Over 38 million jobless Americans filed for unemployment back in May according to the Washington Post. As the novel coronavirus continues to spread around the country, many Americans find themselves without a job as companies continue to lay off employees left and right.

With the U.S. economy slowly trekking to pick itself up from the deadly disease, it is important to be financially prepared should you find yourself without a job during the pandemic or at any point in your career.

5 financial tips to saving money when dealing with an economic crisis, whether worldwide or personal.

Give Your Auto Insurer a Call

While staying at home may be less than ideal for many Americans, one advantage is that there are now less people driving on the roads. So if you’re driving less, why should you pay more for car insurance? Some auto insurers agree. Allstate recently extended their Shelter-in-Place Payback plan to include June.

The plan offers customers an additional 15% payback of their monthly auto insurance cost. Geico also issued The GEICO Giveback, which gives existing and new policy holders a 15% credit on 6-month and 12-month policies.

If your auto insurer has not offered you any discounts, take the time to inform them that you are driving significantly less due to the pandemic. Even if they don’t have a formal policy in place, your insurer might set up a discounted package that adheres to your current driving habits during this time. 

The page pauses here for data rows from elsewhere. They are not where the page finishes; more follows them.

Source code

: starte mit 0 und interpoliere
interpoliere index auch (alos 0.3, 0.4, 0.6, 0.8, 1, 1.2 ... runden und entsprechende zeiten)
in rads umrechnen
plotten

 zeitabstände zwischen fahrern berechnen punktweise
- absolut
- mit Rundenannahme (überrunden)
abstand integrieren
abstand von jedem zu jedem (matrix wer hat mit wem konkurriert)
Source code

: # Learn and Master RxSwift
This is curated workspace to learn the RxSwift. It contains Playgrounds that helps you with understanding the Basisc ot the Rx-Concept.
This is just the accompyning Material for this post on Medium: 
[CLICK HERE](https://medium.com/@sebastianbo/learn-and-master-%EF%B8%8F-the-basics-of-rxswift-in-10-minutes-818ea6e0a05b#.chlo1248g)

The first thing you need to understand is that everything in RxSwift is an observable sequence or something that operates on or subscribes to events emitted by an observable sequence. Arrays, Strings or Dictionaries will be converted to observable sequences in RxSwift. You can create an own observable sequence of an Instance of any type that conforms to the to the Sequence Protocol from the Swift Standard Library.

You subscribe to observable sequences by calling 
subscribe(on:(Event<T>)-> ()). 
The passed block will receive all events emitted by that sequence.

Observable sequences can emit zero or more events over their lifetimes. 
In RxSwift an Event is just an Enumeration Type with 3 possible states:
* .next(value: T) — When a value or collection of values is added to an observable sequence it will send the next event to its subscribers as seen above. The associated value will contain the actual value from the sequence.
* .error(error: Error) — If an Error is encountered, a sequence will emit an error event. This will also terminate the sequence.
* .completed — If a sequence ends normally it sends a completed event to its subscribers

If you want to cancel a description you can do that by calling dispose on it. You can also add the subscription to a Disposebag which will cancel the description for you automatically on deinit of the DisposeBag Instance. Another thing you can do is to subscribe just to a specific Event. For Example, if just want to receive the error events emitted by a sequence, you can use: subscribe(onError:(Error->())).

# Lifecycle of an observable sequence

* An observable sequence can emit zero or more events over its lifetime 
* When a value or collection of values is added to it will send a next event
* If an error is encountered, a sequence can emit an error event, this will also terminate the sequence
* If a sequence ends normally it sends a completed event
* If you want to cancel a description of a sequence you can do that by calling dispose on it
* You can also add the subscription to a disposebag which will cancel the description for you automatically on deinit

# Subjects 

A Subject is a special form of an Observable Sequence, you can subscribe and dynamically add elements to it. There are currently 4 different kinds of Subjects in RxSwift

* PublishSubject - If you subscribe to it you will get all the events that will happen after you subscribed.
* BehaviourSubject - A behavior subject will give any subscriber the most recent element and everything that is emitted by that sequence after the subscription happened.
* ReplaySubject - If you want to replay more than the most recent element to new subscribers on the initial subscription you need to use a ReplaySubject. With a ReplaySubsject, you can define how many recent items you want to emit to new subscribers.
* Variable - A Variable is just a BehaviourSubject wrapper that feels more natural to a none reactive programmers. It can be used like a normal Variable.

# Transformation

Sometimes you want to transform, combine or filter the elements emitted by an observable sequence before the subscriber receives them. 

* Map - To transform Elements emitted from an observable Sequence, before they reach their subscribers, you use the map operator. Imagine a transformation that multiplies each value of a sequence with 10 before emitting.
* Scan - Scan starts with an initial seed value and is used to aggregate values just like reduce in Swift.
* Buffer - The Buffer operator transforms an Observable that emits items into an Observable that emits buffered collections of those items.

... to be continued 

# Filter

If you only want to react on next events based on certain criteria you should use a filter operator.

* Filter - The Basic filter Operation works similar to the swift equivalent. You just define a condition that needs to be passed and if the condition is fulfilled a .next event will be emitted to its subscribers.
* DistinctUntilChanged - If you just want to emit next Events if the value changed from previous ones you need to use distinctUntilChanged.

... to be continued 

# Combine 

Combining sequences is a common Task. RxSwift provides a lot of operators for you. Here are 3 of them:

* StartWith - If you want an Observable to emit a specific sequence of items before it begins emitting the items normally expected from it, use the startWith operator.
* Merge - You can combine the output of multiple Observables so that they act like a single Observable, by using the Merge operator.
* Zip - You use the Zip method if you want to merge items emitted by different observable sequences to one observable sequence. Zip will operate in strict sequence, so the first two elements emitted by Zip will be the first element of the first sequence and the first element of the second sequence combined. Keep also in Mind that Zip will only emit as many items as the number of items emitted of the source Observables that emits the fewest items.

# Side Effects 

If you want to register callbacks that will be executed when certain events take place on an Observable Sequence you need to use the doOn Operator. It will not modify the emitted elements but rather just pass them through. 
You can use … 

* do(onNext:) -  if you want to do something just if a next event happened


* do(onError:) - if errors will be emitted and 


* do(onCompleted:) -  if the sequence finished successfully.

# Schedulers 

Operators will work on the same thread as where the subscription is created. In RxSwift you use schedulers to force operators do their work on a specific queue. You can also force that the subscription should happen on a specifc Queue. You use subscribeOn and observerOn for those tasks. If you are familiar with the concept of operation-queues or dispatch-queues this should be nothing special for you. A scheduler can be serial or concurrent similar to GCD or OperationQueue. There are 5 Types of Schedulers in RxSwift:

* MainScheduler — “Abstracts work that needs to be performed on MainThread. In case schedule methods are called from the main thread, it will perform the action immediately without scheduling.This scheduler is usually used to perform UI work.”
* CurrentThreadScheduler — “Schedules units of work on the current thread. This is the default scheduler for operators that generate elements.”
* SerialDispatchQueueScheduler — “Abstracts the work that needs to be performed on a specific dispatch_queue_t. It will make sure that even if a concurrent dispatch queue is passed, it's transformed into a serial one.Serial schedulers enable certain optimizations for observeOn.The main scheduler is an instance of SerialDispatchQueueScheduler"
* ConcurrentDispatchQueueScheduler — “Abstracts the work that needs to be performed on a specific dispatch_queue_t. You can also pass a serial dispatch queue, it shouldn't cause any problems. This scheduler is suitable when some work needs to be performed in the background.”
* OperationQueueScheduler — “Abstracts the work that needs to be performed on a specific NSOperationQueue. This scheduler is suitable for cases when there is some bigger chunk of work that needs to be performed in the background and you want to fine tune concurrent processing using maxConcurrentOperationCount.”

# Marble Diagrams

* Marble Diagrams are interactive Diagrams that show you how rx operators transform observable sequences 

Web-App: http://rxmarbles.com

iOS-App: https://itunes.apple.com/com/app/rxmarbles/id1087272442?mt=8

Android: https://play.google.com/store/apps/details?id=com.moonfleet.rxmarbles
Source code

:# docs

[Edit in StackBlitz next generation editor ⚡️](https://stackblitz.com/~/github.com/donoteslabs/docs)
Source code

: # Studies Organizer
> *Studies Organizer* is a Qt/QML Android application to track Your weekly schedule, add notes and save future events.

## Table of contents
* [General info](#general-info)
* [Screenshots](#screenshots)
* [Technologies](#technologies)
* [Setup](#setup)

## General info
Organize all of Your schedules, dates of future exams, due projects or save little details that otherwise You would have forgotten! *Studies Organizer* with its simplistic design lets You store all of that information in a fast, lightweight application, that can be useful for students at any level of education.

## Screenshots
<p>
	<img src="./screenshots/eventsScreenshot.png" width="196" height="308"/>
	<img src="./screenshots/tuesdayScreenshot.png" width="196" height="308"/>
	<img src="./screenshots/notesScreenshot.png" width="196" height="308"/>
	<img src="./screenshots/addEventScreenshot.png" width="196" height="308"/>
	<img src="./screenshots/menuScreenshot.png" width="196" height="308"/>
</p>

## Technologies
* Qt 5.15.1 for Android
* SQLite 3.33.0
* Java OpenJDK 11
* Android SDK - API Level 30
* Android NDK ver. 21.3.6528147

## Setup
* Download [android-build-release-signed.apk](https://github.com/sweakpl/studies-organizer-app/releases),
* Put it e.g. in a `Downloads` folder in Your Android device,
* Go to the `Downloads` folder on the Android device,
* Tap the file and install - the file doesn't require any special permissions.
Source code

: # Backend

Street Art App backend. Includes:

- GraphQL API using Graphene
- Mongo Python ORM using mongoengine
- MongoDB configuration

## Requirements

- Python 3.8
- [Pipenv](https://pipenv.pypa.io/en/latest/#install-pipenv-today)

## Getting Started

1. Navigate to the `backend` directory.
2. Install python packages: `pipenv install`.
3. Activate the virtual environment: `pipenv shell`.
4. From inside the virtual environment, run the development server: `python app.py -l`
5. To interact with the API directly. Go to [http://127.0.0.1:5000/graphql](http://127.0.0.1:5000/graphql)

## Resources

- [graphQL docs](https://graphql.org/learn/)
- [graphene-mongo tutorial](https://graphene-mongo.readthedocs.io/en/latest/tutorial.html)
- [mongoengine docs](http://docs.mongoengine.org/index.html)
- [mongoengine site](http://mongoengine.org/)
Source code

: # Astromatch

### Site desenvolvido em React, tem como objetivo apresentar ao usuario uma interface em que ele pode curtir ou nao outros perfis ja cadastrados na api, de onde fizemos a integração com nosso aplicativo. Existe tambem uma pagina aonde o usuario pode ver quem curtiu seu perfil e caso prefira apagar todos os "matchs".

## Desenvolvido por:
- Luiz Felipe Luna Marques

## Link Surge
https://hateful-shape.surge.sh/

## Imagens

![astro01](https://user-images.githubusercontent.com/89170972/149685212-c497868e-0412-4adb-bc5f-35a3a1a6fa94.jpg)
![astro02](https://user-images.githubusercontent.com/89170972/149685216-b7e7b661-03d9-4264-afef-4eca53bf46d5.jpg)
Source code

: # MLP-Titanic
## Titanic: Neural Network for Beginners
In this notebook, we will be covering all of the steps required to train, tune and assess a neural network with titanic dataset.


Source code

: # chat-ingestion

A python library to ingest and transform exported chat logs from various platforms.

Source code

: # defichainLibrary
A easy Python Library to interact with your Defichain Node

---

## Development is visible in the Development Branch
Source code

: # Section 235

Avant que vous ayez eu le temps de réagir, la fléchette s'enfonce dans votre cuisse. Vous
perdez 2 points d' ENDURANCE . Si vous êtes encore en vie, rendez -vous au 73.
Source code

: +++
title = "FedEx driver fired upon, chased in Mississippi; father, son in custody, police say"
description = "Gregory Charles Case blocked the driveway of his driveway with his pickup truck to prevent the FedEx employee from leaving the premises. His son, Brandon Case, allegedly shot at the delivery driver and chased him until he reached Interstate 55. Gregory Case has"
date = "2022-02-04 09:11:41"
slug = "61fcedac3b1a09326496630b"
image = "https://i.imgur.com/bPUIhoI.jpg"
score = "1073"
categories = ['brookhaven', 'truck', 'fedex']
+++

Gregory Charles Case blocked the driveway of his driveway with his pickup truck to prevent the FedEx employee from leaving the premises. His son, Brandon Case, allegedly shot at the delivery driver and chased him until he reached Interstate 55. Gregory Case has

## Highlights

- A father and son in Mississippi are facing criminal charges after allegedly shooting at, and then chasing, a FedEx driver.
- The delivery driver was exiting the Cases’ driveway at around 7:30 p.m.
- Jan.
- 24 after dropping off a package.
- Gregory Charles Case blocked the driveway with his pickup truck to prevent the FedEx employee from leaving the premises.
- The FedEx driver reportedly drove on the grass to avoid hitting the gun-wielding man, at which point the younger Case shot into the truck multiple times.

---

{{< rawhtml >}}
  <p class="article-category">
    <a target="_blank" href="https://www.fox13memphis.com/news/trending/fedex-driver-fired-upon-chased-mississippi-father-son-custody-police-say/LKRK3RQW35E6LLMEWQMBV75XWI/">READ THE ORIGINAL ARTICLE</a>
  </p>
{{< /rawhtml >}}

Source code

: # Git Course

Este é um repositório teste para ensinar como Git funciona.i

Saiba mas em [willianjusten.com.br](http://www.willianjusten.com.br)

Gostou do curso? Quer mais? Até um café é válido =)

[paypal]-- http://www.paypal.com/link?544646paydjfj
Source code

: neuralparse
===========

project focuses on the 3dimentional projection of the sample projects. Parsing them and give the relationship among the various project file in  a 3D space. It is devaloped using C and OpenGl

Kick Curbside Pickup to the Curb

Even if you haven’t had a slice of Sicillian in a while, eating home cooked meals is not only better for your health, but for your wallet. You don’t have to be Gordon Ramsay with world class ingredients to whip up delicious, affordable meals for you and your family.

Stop N Shop offers easy stay-at-home recipes using ingredients that you can find right in the aisles of your local supermarket. If you’re concerned about grocery prices, signing up for membership and rewards cards can help you save a substantial amount on food items. You can also consider registering for digital coupons from your local supermarket. 

Set Up an Automatic Savings Account

Before you pay anyone else, you should always pay yourself first. Although people may know the importance of saving, many don’t know how to. While you could manually transfer money from your checking to your savings account, some financial institutions are now offering automatic savings plans to eliminate the hassle of having to remember to move your cash from one account to the next.

Bank of America recently introduced their Keep the Change Savings Program, which rounds up your purchases to the nearest dollar and automatically transfers the change from your checking to your savings account.

If your bank doesn’t happen to have an automatic savings plan, there are financial apps you can download for free that do offer this feature. MoneyClouds helps make saving easier by setting up an automatic savings plan centered around your personal needs using a savings calculator. 

Pay With Cash 

It’s so easy to buy that shiny new gadget you know you don’t need when you’re using an equally shiny credit card. It’s much harder to hand the cashier cold, hard cash than it is to just swipe your credit card.

You can’t physically see the money leaving your pockets the same way you would if you were paying in cash. The next time you’re considering spending $59.99 on a new sweater, take out that amount in cash and see how you feel.

By paying with cash instead of credit, you will begin to watch your spending habits a bit more closely.

Read: 7 Questions to ask before choosing a savings account

Collect Your Coins

Remember when you were little and you had a piggy bank? Then when the ice cream truck came you discovered you could afford at least twenty Fudgesicles just from months of saving all the spare change you found?

Today, you might not be looking to buy ice cream for you and everyone in your complex, but by putting all your spare change in a jar and allowing it to build up, you never know what you might do when you see how much you have saved over the years.

You may even want to donate it all to charity, such as Rick Snyder did when he collected $21,000 in ten years just from collecting spare change he found during his daily walks.

With or without an economic crisis, you should always prepare for your financial future. Jobs and careers come and go whether voluntarily or involuntarily, and in unprecedented times such as these, being financially responsible is highly important and will give you leverage once turbulent times do pass.